= State Defence Council (Lithuania) =

The State Defence Council (Valstybės gynimo taryba, VGT) is an institution that considers and coordinates the most important issues of Lithuanian Armed Forces, as provided for in Article 140 of the Constitution of Lithuania. The council determines the activities of institutions on the most important issues of ensuring security and defence. The council meetings are held at the Presidential Palace, Vilnius. The activities of the council are regulated by a special law on the VGT. None of the members of the council may delegate their powers to other persons.

== Meetings ==
Regular meetings of the council (usually monthly) are called and their agenda is approved by the president. All members of the council have the right to submit questions for consideration. Extraordinary meetings of the council are called by the president at his own request or at least at the request of one member of the council.

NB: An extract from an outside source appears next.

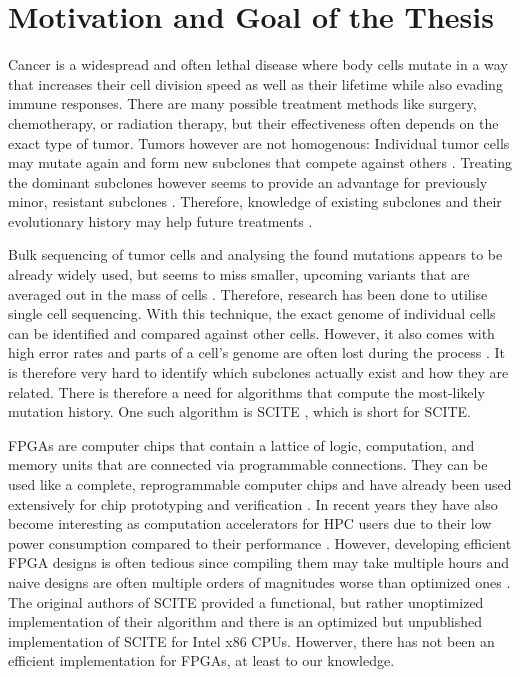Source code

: \section{Motivation and Goal of the Thesis}

Cancer is a widespread and often lethal disease\cite{10.1001/jamaoncol.2021.6987} where body cells mutate in a way that increases their cell division speed as well as their lifetime while also evading immune responses. There are many possible treatment methods like surgery, chemotherapy, or radiation therapy, but their effectiveness often depends on the exact type of tumor. Tumors however are not homogenous: Individual tumor cells may mutate again and form new subclones that compete against others \cite{nik2012life}. Treating the dominant subclones however seems to provide an advantage for previously minor, resistant subclones \cite{gillies2012evolutionary}. Therefore, knowledge of existing subclones and their evolutionary history may help future treatments \cite{greaves2012clonal}\cite{stratton2009cancer}\cite{swanton2012intratumor}.

Bulk sequencing of tumor cells and analysing the found mutations appears to be already widely used, but seems to miss smaller, upcoming variants that are averaged out in the mass of cells \cite{navin2014cancer}. Therefore, research has been done to utilise single cell sequencing. With this technique, the exact genome of individual cells can be identified and compared against other cells. However, it also comes with high error rates and parts of a cell's genome are often lost during the process \cite{tree2016}. It is therefore very hard to identify which subclones actually exist and how they are related. There is therefore a need for algorithms that compute the most-likely mutation history. One such algorithm is \acs{SCITE} \cite{tree2016}, which is short for \acl{SCITE}.

\acp{FPGA} are computer chips that contain a lattice of logic, computation, and memory units that are connected via programmable connections. They can be used like a complete, reprogrammable computer chips and have already been used extensively for chip prototyping and verification \cite{rodriguez2007features}. In recent years they have also become interesting as computation accelerators for \ac{HPC} users due to their low power consumption compared to their performance \cite{betkaoui2010comparing}. However, developing efficient \ac{FPGA} designs is often tedious since compiling them may take multiple hours and naive designs are often multiple orders of magnitudes worse than optimized ones \cite{betkaoui2010comparing}. The original authors of \ac{SCITE} provided a functional, but rather unoptimized implementation of their algorithm and there is an optimized but unpublished implementation of \ac{SCITE} for Intel x86 CPUs. Howerver, there has not been an efficient implementation for \acp{FPGA}, at least to our knowledge.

Meeting topics can include and have in the past included discussions on vehicle acquisition, and Lithuanian participation in foreign military operations.

== Composition ==

=== Permanent members ===

- President of Lithuania
- Prime Minister of Lithuania
- Speaker of the Seimas
- Minister of National Defense
- Chief of Defence
=== Invitations ===
The following are usually invited to council meetings:

- Chairman of the Seimas Committee on National Security and Defence
- Director of the State Security Department of Lithuania
- Minister of Internal Affairs

The president may also invite other people to meetings.